• **Task to complete**: Repeat the records below exactly as they appear.

[Plain-text document sources]
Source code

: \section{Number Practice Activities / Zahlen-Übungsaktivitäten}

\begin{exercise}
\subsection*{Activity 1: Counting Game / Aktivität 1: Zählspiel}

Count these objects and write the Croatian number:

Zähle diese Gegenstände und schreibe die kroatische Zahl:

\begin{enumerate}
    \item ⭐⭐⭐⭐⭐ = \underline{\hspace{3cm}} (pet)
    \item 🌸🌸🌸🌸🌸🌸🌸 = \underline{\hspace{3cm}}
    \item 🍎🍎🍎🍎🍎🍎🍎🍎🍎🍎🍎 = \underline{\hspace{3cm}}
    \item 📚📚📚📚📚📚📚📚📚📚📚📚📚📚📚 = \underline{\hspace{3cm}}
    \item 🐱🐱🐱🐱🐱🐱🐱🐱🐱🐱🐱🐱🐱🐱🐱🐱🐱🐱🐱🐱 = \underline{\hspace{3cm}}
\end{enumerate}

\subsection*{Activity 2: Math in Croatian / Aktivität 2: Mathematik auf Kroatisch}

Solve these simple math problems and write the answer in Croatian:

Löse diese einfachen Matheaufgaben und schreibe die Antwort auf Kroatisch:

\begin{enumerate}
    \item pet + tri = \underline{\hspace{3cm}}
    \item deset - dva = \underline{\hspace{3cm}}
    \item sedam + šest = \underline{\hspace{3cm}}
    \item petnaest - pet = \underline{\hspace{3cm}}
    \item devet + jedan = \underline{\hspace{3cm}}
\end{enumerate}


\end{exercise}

• **Written answer**:
Source code

: \section{Number Practice Activities / Zahlen-Übungsaktivitäten}

\begin{exercise}
\subsection*{Activity 1: Counting Game / Aktivität 1: Zählspiel}

Count these objects and write the Croatian number:

Zähle diese Gegenstände und schreibe die kroatische Zahl:

\begin{enumerate}
    \item ⭐⭐⭐⭐⭐ = \underline{\hspace{3cm}} (pet)
    \item 🌸🌸🌸🌸🌸🌸🌸 = \underline{\hspace{3cm}}
    \item 🍎🍎🍎🍎🍎🍎🍎🍎🍎🍎🍎 = \underline{\hspace{3cm}}
    \item 📚📚📚📚📚📚📚📚📚📚📚📚📚📚📚 = \underline{\hspace{3cm}}
    \item 🐱🐱🐱🐱🐱🐱🐱🐱🐱🐱🐱🐱🐱🐱🐱🐱🐱🐱🐱🐱 = \underline{\hspace{3cm}}
\end{enumerate}

\subsection*{Activity 2: Math in Croatian / Aktivität 2: Mathematik auf Kroatisch}

Solve these simple math problems and write the answer in Croatian:

Löse diese einfachen Matheaufgaben und schreibe die Antwort auf Kroatisch:

\begin{enumerate}
    \item pet + tri = \underline{\hspace{3cm}}
    \item deset - dva = \underline{\hspace{3cm}}
    \item sedam + šest = \underline{\hspace{3cm}}
    \item petnaest - pet = \underline{\hspace{3cm}}
    \item devet + jedan = \underline{\hspace{3cm}}
\end{enumerate}


\end{exercise}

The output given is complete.